Saved entries:
────────────────────

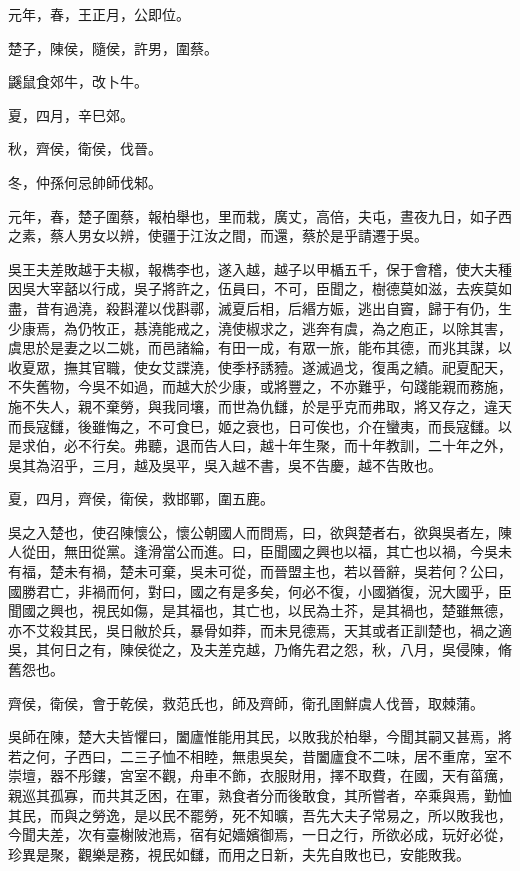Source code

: 
\begin{pinyinscope}
元年，春，王正月，公即位。

楚子，陳侯，隨侯，許男，圍蔡。

鼷鼠食郊牛，改卜牛。

夏，四月，辛巳郊。

秋，齊侯，衛侯，伐晉。

冬，仲孫何忌帥師伐邾。

元年，春，楚子圍蔡，報柏舉也，里而栽，廣丈，高倍，夫屯，晝夜九日，如子西之素，蔡人男女以辨，使疆于江汝之間，而還，蔡於是乎請遷于吳。

吳王夫差敗越于夫椒，報檇李也，遂入越，越子以甲楯五千，保于會稽，使大夫種因吳大宰嚭以行成，吳子將許之，伍員曰，不可，臣聞之，樹德莫如滋，去疾莫如盡，昔有過澆，殺斟灌以伐斟鄩，滅夏后相，后緡方娠，逃出自竇，歸于有仍，生少康焉，為仍牧正，惎澆能戒之，澆使椒求之，逃奔有虞，為之庖正，以除其害，虞思於是妻之以二姚，而邑諸綸，有田一成，有眾一旅，能布其德，而兆其謀，以收夏眾，撫其官職，使女艾諜澆，使季杼誘豷。遂滅過戈，復禹之績。祀夏配天，不失舊物，今吳不如過，而越大於少康，或將豐之，不亦難乎，句踐能親而務施，施不失人，親不棄勞，與我同壤，而世為仇讎，於是乎克而弗取，將又存之，違天而長寇讎，後雖悔之，不可食巳，姬之衰也，日可俟也，介在蠻夷，而長寇讎。以是求伯，必不行矣。弗聽，退而告人曰，越十年生聚，而十年教訓，二十年之外，吳其為沼乎，三月，越及吳平，吳入越不書，吳不告慶，越不告敗也。

夏，四月，齊侯，衛侯，救邯鄲，圍五鹿。

吳之入楚也，使召陳懷公，懷公朝國人而問焉，曰，欲與楚者右，欲與吳者左，陳人從田，無田從黨。逢滑當公而進。曰，臣聞國之興也以福，其亡也以禍，今吳未有福，楚未有禍，楚未可棄，吳未可從，而晉盟主也，若以晉辭，吳若何？公曰，國勝君亡，非禍而何，對曰，國之有是多矣，何必不復，小國猶復，況大國乎，臣聞國之興也，視民如傷，是其福也，其亡也，以民為土芥，是其禍也，楚雖無德，亦不艾殺其民，吳日敝於兵，暴骨如莽，而未見德焉，天其或者正訓楚也，禍之適吳，其何日之有，陳侯從之，及夫差克越，乃脩先君之怨，秋，八月，吳侵陳，脩舊怨也。

齊侯，衛侯，會于乾侯，救范氏也，師及齊師，衛孔圉鮮虞人伐晉，取棘蒲。

吳師在陳，楚大夫皆懼曰，闔廬惟能用其民，以敗我於柏舉，今聞其嗣又甚焉，將若之何，子西曰，二三子恤不相睦，無患吳矣，昔闔廬食不二味，居不重席，室不崇壇，器不彤鏤，宮室不觀，舟車不飾，衣服財用，擇不取費，在國，天有菑癘，親巡其孤寡，而共其乏困，在軍，熟食者分而後敢食，其所嘗者，卒乘與焉，勤恤其民，而與之勞逸，是以民不罷勞，死不知曠，吾先大夫子常易之，所以敗我也，今聞夫差，次有臺榭陂池焉，宿有妃嬙嬪御焉，一日之行，所欲必成，玩好必從，珍異是聚，觀樂是務，視民如讎，而用之日新，夫先自敗也已，安能敗我。


\end{pinyinscope}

────────────────────

▸ **EXERCISE PROMPT**: Once the pictures are removed, reproduce the remaining entries above exactly.

▸ **ANSWER SPACE**:
Source code

: 
\begin{pinyinscope}
元年，春，王正月，公即位。

楚子，陳侯，隨侯，許男，圍蔡。

鼷鼠食郊牛，改卜牛。

夏，四月，辛巳郊。

秋，齊侯，衛侯，伐晉。

冬，仲孫何忌帥師伐邾。

元年，春，楚子圍蔡，報柏舉也，里而栽，廣丈，高倍，夫屯，晝夜九日，如子西之素，蔡人男女以辨，使疆于江汝之間，而還，蔡於是乎請遷于吳。

吳王夫差敗越于夫椒，報檇李也，遂入越，越子以甲楯五千，保于會稽，使大夫種因吳大宰嚭以行成，吳子將許之，伍員曰，不可，臣聞之，樹德莫如滋，去疾莫如盡，昔有過澆，殺斟灌以伐斟鄩，滅夏后相，后緡方娠，逃出自竇，歸于有仍，生少康焉，為仍牧正，惎澆能戒之，澆使椒求之，逃奔有虞，為之庖正，以除其害，虞思於是妻之以二姚，而邑諸綸，有田一成，有眾一旅，能布其德，而兆其謀，以收夏眾，撫其官職，使女艾諜澆，使季杼誘豷。遂滅過戈，復禹之績。祀夏配天，不失舊物，今吳不如過，而越大於少康，或將豐之，不亦難乎，句踐能親而務施，施不失人，親不棄勞，與我同壤，而世為仇讎，於是乎克而弗取，將又存之，違天而長寇讎，後雖悔之，不可食巳，姬之衰也，日可俟也，介在蠻夷，而長寇讎。以是求伯，必不行矣。弗聽，退而告人曰，越十年生聚，而十年教訓，二十年之外，吳其為沼乎，三月，越及吳平，吳入越不書，吳不告慶，越不告敗也。

夏，四月，齊侯，衛侯，救邯鄲，圍五鹿。

吳之入楚也，使召陳懷公，懷公朝國人而問焉，曰，欲與楚者右，欲與吳者左，陳人從田，無田從黨。逢滑當公而進。曰，臣聞國之興也以福，其亡也以禍，今吳未有福，楚未有禍，楚未可棄，吳未可從，而晉盟主也，若以晉辭，吳若何？公曰，國勝君亡，非禍而何，對曰，國之有是多矣，何必不復，小國猶復，況大國乎，臣聞國之興也，視民如傷，是其福也，其亡也，以民為土芥，是其禍也，楚雖無德，亦不艾殺其民，吳日敝於兵，暴骨如莽，而未見德焉，天其或者正訓楚也，禍之適吳，其何日之有，陳侯從之，及夫差克越，乃脩先君之怨，秋，八月，吳侵陳，脩舊怨也。

齊侯，衛侯，會于乾侯，救范氏也，師及齊師，衛孔圉鮮虞人伐晉，取棘蒲。

吳師在陳，楚大夫皆懼曰，闔廬惟能用其民，以敗我於柏舉，今聞其嗣又甚焉，將若之何，子西曰，二三子恤不相睦，無患吳矣，昔闔廬食不二味，居不重席，室不崇壇，器不彤鏤，宮室不觀，舟車不飾，衣服財用，擇不取費，在國，天有菑癘，親巡其孤寡，而共其乏困，在軍，熟食者分而後敢食，其所嘗者，卒乘與焉，勤恤其民，而與之勞逸，是以民不罷勞，死不知曠，吾先大夫子常易之，所以敗我也，今聞夫差，次有臺榭陂池焉，宿有妃嬙嬪御焉，一日之行，所欲必成，玩好必從，珍異是聚，觀樂是務，視民如讎，而用之日新，夫先自敗也已，安能敗我。


\end{pinyinscope}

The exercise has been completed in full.